Je me prénomme Thierry. Je suis né en 1962... Oui la même année que cette Corvair, Je ne suis ni mécanicien, ni carrossier, ni peintre, mon métier depuis vingt ans c'est coursier a moto dans Paris.
Mais je suis un bricoleur passionné de vielles voitures, j'ai un CAP de Métallier ce qui m'a permis d'apprendre à souder et j'ai passer une bonne partie de ma jeunesse dans le garage ou mon père,
qui était transporteur, réparait ses camions c'est là que j'ai appris quelques notions de mécanique.
Cependant, comme beaucoup de personnes, je suis passionné par les voitures et en particulier les américaines. La voiture qui m'à beaucoup marqué dans mon enfance est la Ford Mustang,
la Mustang mythique du film Bullit, avec Steve Mc Queen.
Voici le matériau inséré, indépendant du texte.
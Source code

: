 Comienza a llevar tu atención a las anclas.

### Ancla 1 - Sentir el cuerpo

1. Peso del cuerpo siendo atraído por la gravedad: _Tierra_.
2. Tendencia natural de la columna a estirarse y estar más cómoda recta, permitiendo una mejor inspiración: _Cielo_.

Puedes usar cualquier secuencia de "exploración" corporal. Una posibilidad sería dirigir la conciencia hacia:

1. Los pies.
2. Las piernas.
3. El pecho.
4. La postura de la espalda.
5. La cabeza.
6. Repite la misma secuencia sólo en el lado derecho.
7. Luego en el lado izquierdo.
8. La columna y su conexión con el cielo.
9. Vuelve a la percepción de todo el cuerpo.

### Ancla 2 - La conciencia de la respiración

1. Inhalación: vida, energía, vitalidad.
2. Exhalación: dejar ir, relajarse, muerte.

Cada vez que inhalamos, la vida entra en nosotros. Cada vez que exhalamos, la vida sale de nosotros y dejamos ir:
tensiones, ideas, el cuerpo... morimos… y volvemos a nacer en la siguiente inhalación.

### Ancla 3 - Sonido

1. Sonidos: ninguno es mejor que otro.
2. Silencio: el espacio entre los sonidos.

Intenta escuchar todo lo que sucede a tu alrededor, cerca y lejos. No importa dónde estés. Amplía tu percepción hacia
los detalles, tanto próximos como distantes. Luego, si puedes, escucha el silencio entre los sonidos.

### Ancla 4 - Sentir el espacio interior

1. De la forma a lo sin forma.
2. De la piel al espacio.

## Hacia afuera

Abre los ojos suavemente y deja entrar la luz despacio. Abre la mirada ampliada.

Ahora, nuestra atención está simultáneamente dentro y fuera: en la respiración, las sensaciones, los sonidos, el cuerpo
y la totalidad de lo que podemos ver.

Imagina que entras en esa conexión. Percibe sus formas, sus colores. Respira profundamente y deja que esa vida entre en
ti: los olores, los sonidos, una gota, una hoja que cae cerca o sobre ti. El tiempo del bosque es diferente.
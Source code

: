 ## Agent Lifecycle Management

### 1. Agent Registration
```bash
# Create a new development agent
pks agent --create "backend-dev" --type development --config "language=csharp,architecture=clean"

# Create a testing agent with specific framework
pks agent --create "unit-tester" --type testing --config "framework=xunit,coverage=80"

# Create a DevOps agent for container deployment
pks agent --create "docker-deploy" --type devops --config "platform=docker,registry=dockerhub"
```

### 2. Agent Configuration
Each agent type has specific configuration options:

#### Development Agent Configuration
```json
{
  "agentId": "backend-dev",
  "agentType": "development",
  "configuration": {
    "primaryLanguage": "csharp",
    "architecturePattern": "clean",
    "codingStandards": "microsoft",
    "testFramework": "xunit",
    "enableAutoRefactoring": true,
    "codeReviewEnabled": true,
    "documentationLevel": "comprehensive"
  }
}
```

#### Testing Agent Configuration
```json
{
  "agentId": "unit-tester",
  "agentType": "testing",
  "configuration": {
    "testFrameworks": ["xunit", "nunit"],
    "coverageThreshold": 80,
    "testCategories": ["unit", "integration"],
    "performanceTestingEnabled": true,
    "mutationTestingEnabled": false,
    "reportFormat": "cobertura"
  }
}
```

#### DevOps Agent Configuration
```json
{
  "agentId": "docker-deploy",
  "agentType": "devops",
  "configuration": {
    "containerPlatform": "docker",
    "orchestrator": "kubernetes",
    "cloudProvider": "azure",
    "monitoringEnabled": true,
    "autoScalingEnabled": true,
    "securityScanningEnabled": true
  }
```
Malheureusement, je ne suis pas le seul à être amoureux d'elle, ce qui la rend très chère sur le marché, tout comme les autres Mustang. J'ai ainsi abandonné l'idée d'en être l'heureux possesseur, à moins de gagner au loto. L'idée de restaurer des voitures m'est venue lorsque mon beau-frère a fait l'acquisition d'une simca 5. Possédant un grand garage, c'est dedans que nous avons bricolé la bestiole. Elle était en bon état, les travaux a effectuer étaient minimes. Cela m'a fait entrer dans le monde des voitures anciennes, et c'est ainsi que je m'y suis intéressé.
C'est en lisant des magazines consacrés aux voitures anciennes, et notamment les petites annonces, que tout a débuté. En effet, c'est le prix promis par une annonce dans le magazine auto-retro qui a attiré mon attention :A vendre Chevrolet Corvair 1200 Euros

C'était la première fois que j'entendai parler de ce modèle. L'esthétique de la voiture me correspondait bien. J'ai donc passé un coup de téléphone, mais elle était déjà vendue. En tout cas, cela avait piqué ma curiosité . Je suis ensuite parti en quête d'informations sur ce modèle de voiture, en surfant sur internet. J'ai lu l'histoire de la Chevrolet Corvair, histoire qui ne manque pas d'intérêt. Il s'agit de la première Chevrolet à coque autoportée, et c'est également la première voiture à posséder un turbo de série. Pour terminer cette série de qualité pionnières, ce fut la première voiture a subir les aphres de la presse suite à la publication d'un livre sur la sécurité des voitures de l'époque. Le livre fut publié par un certain Ralph Nader.
Toujours en surfant sur internet, j'ai appris qu'il existait un club de Corvair tout près de chez moi.
C'est en surveillant les annonces d'Ebay que j'ai dénichée une offre particulièrement intéressante. Un particulier vendait un lot de deux Chevrolet Corvair dans la région :
un coupé et une berline pour pièces. Il a suffi d'un coup de téléphone pour fixer un rendez-vous au dimanche suivant.
Arrivé au point de rendez-vous, j'étais vraiment impatient de voir en réel cette voiture. Mon impression en la voyant la première fois fut mitigé. De loin, aucun doute : la voiture avait de la gueule.
mais de prés, ce n'étais pas la même chose, elle ressemblait d'avantage à une épave qu' à autre chose.
La carrosserie était pleine de bosses, la portière droite était pourrie, le bas de caisse enfoncé. L'intérieur était complètement vide : pas de sièges, rien ! Ah si,
il y avait juste un chiffon posé sous le volant qui était là pour masquer un trou dans le dit plancher...


En discutant avec le vendeur, j'ai appris qu'il avait démonté l'intérieur, les chromes ainsi que pas mal de bricoles. Il comptait en fait la restaurer, mais il avait abandonné le projet pour se
consacrer à une autre restauration.
Toutes les pièces qu'il avait démontées étaient soigneusement rangées, les sièges étaient à l'abri enveloppés dans des draps.
Deux heures de discussion et l'affaire est conclue. J'ai accepté de prendre le coupé Monza noir complet, le moteur de la berline avec le train arrière, les chromes et quelques pièces qui pouvaient servir.
J'était donc le nouveau proprétaire d'une Chevrolet Corvair.